◆ **Exercise objective**: A complete, word-for-word restatement of the entries is needed.

━━━━

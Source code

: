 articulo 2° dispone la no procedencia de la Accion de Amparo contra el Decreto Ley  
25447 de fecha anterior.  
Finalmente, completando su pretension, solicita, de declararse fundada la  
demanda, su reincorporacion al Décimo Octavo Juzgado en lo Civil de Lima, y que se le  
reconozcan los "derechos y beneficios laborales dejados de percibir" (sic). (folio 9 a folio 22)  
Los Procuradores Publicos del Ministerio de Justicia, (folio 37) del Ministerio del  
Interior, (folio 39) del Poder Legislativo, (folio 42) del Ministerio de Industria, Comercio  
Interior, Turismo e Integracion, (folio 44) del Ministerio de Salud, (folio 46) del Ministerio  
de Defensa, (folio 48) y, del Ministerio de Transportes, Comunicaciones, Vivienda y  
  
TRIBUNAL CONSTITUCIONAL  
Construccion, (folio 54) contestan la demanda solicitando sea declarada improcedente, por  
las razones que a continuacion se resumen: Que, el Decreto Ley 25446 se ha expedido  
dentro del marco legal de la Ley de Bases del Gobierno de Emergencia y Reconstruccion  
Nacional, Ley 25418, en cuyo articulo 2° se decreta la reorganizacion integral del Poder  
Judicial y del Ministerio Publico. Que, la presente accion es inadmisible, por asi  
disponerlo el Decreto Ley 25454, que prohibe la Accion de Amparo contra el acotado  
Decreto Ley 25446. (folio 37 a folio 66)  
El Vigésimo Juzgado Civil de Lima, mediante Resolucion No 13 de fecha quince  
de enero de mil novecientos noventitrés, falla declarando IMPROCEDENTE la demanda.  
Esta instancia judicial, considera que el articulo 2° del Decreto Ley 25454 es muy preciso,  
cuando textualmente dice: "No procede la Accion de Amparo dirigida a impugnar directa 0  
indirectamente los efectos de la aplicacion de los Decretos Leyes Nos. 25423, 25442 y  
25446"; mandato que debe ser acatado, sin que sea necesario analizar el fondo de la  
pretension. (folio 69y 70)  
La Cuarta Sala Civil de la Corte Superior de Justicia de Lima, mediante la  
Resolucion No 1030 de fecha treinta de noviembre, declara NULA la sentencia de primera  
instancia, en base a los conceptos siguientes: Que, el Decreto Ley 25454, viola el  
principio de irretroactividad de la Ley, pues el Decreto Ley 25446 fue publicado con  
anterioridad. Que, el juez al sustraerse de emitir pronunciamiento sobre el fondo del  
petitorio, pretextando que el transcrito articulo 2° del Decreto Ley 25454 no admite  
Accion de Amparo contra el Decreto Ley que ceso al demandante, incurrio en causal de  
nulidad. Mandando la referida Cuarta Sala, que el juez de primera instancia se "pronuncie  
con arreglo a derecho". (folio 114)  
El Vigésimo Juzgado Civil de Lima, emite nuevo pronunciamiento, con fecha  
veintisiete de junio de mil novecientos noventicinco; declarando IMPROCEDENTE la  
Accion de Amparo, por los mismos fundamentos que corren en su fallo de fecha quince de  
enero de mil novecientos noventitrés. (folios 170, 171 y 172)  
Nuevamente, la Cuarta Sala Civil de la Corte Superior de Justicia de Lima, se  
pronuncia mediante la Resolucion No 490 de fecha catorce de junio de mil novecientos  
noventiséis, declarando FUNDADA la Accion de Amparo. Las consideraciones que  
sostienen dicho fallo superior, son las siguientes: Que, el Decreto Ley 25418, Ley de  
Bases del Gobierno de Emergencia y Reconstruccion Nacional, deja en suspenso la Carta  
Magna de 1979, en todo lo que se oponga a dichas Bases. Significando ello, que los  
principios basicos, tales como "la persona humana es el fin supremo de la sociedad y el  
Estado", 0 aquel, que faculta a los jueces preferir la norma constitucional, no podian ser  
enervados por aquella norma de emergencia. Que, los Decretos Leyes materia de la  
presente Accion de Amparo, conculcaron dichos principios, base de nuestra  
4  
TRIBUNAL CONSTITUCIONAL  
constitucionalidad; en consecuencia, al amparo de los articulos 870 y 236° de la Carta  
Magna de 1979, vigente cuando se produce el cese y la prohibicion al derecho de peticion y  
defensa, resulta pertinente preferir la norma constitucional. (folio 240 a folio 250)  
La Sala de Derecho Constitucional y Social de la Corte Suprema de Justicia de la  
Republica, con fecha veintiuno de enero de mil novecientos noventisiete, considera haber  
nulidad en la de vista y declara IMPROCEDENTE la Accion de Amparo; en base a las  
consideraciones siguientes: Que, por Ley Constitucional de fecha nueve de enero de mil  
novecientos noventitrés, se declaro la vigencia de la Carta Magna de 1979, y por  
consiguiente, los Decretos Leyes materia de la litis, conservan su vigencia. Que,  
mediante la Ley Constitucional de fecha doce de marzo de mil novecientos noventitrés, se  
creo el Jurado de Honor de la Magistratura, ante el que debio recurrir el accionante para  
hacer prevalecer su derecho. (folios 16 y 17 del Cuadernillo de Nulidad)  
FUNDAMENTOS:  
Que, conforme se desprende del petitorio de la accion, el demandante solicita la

━━━━

◆ **Exercise response**:
Source code

: articulo 2° dispone la no procedencia de la Accion de Amparo contra el Decreto Ley  
25447 de fecha anterior.  
Finalmente, completando su pretension, solicita, de declararse fundada la  
demanda, su reincorporacion al Décimo Octavo Juzgado en lo Civil de Lima, y que se le  
reconozcan los "derechos y beneficios laborales dejados de percibir" (sic). (folio 9 a folio 22)  
Los Procuradores Publicos del Ministerio de Justicia, (folio 37) del Ministerio del  
Interior, (folio 39) del Poder Legislativo, (folio 42) del Ministerio de Industria, Comercio  
Interior, Turismo e Integracion, (folio 44) del Ministerio de Salud, (folio 46) del Ministerio  
de Defensa, (folio 48) y, del Ministerio de Transportes, Comunicaciones, Vivienda y  
  
TRIBUNAL CONSTITUCIONAL  
Construccion, (folio 54) contestan la demanda solicitando sea declarada improcedente, por  
las razones que a continuacion se resumen: Que, el Decreto Ley 25446 se ha expedido  
dentro del marco legal de la Ley de Bases del Gobierno de Emergencia y Reconstruccion  
Nacional, Ley 25418, en cuyo articulo 2° se decreta la reorganizacion integral del Poder  
Judicial y del Ministerio Publico. Que, la presente accion es inadmisible, por asi  
disponerlo el Decreto Ley 25454, que prohibe la Accion de Amparo contra el acotado  
Decreto Ley 25446. (folio 37 a folio 66)  
El Vigésimo Juzgado Civil de Lima, mediante Resolucion No 13 de fecha quince  
de enero de mil novecientos noventitrés, falla declarando IMPROCEDENTE la demanda.  
Esta instancia judicial, considera que el articulo 2° del Decreto Ley 25454 es muy preciso,  
cuando textualmente dice: "No procede la Accion de Amparo dirigida a impugnar directa 0  
indirectamente los efectos de la aplicacion de los Decretos Leyes Nos. 25423, 25442 y  
25446"; mandato que debe ser acatado, sin que sea necesario analizar el fondo de la  
pretension. (folio 69y 70)  
La Cuarta Sala Civil de la Corte Superior de Justicia de Lima, mediante la  
Resolucion No 1030 de fecha treinta de noviembre, declara NULA la sentencia de primera  
instancia, en base a los conceptos siguientes: Que, el Decreto Ley 25454, viola el  
principio de irretroactividad de la Ley, pues el Decreto Ley 25446 fue publicado con  
anterioridad. Que, el juez al sustraerse de emitir pronunciamiento sobre el fondo del  
petitorio, pretextando que el transcrito articulo 2° del Decreto Ley 25454 no admite  
Accion de Amparo contra el Decreto Ley que ceso al demandante, incurrio en causal de  
nulidad. Mandando la referida Cuarta Sala, que el juez de primera instancia se "pronuncie  
con arreglo a derecho". (folio 114)  
El Vigésimo Juzgado Civil de Lima, emite nuevo pronunciamiento, con fecha  
veintisiete de junio de mil novecientos noventicinco; declarando IMPROCEDENTE la  
Accion de Amparo, por los mismos fundamentos que corren en su fallo de fecha quince de  
enero de mil novecientos noventitrés. (folios 170, 171 y 172)  
Nuevamente, la Cuarta Sala Civil de la Corte Superior de Justicia de Lima, se  
pronuncia mediante la Resolucion No 490 de fecha catorce de junio de mil novecientos  
noventiséis, declarando FUNDADA la Accion de Amparo. Las consideraciones que  
sostienen dicho fallo superior, son las siguientes: Que, el Decreto Ley 25418, Ley de  
Bases del Gobierno de Emergencia y Reconstruccion Nacional, deja en suspenso la Carta  
Magna de 1979, en todo lo que se oponga a dichas Bases. Significando ello, que los  
principios basicos, tales como "la persona humana es el fin supremo de la sociedad y el  
Estado", 0 aquel, que faculta a los jueces preferir la norma constitucional, no podian ser  
enervados por aquella norma de emergencia. Que, los Decretos Leyes materia de la  
presente Accion de Amparo, conculcaron dichos principios, base de nuestra  
4  
TRIBUNAL CONSTITUCIONAL  
constitucionalidad; en consecuencia, al amparo de los articulos 870 y 236° de la Carta  
Magna de 1979, vigente cuando se produce el cese y la prohibicion al derecho de peticion y  
defensa, resulta pertinente preferir la norma constitucional. (folio 240 a folio 250)  
La Sala de Derecho Constitucional y Social de la Corte Suprema de Justicia de la  
Republica, con fecha veintiuno de enero de mil novecientos noventisiete, considera haber  
nulidad en la de vista y declara IMPROCEDENTE la Accion de Amparo; en base a las  
consideraciones siguientes: Que, por Ley Constitucional de fecha nueve de enero de mil  
novecientos noventitrés, se declaro la vigencia de la Carta Magna de 1979, y por  
consiguiente, los Decretos Leyes materia de la litis, conservan su vigencia. Que,  
mediante la Ley Constitucional de fecha doce de marzo de mil novecientos noventitrés, se  
creo el Jurado de Honor de la Magistratura, ante el que debio recurrir el accionante para  
hacer prevalecer su derecho. (folios 16 y 17 del Cuadernillo de Nulidad)  
FUNDAMENTOS:  
Que, conforme se desprende del petitorio de la accion, el demandante solicita la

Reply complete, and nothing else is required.